Where does the word "Added" appear in the entries below? Copy each line that holds it.

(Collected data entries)

◆ ◆ ◆ ◆ ◆ ◆ ◆

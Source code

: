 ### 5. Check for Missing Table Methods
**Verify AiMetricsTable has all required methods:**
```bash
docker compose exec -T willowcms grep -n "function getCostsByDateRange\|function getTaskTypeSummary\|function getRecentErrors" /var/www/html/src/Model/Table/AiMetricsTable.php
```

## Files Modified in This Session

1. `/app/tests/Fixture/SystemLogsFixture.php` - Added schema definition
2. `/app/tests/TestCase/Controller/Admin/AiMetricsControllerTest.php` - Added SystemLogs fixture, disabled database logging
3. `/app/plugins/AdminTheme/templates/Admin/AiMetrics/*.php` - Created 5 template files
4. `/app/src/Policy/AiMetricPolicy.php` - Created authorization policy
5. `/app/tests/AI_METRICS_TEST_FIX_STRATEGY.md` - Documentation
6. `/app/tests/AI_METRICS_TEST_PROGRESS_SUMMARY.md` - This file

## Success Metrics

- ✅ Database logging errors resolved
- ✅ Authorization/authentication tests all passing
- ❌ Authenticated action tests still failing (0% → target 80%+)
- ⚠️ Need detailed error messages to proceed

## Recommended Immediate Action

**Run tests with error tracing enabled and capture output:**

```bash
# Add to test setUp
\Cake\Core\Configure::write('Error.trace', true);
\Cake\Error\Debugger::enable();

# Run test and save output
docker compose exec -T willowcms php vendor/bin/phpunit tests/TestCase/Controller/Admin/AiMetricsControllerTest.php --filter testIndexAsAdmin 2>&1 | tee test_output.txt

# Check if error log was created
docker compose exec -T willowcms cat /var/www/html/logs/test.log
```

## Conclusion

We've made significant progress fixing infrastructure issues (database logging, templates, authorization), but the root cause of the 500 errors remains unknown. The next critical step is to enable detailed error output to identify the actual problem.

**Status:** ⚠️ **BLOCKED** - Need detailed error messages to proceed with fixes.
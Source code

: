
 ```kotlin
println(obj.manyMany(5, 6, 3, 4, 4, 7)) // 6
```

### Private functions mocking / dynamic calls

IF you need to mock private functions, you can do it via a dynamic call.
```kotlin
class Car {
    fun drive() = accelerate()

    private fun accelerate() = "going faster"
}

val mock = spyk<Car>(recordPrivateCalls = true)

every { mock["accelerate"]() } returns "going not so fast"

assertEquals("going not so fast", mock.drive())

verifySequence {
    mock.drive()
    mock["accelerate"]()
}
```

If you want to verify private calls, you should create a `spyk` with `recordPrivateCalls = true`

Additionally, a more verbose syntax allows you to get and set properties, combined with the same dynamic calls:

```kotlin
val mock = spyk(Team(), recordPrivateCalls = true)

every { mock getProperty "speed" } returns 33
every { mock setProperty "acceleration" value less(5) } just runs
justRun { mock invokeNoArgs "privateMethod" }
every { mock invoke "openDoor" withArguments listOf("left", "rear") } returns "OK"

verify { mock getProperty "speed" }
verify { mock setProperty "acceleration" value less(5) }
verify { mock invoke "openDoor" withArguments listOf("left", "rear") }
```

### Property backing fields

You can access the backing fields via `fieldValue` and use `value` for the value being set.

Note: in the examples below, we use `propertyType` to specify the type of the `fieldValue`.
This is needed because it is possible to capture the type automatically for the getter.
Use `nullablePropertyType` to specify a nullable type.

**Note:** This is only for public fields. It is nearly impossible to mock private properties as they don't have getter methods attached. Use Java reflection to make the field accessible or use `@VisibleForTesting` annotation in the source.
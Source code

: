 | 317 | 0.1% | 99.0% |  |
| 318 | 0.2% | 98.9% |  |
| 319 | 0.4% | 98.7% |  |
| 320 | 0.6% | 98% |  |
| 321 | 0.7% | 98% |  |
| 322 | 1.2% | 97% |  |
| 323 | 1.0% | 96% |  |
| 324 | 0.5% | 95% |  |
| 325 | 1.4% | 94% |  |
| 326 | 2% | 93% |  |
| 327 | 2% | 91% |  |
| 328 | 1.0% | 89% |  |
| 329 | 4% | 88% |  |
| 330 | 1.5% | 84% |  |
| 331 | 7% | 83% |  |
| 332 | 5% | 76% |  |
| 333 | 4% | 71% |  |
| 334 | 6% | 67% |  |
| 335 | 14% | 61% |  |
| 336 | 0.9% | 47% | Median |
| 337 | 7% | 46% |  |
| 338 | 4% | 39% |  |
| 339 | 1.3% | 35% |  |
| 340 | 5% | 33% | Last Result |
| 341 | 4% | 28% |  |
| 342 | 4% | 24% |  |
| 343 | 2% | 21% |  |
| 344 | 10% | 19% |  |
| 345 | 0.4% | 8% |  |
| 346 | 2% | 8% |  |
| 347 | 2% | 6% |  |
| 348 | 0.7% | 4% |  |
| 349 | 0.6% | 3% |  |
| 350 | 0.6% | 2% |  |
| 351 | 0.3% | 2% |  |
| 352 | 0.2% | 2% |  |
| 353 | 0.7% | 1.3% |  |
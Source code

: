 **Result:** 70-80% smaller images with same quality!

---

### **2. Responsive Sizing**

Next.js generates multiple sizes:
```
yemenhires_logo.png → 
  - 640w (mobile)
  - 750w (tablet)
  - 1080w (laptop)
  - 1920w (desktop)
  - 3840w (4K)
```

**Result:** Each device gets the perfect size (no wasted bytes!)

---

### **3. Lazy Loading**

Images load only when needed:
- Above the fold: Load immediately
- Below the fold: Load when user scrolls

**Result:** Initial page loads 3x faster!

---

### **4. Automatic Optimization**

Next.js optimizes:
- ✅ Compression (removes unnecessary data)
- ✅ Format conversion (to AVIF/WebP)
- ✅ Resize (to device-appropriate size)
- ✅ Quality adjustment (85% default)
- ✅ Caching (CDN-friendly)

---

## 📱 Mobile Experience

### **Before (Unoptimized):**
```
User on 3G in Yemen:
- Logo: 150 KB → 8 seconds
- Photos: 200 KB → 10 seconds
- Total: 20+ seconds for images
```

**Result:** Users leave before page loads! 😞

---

◆ ◆ ◆ ◆ ◆ ◆ ◆

Answer box:
1. `/app/tests/Fixture/SystemLogsFixture.php` - Added schema definition
2. `/app/tests/TestCase/Controller/Admin/AiMetricsControllerTest.php` - Added SystemLogs fixture, disabled database logging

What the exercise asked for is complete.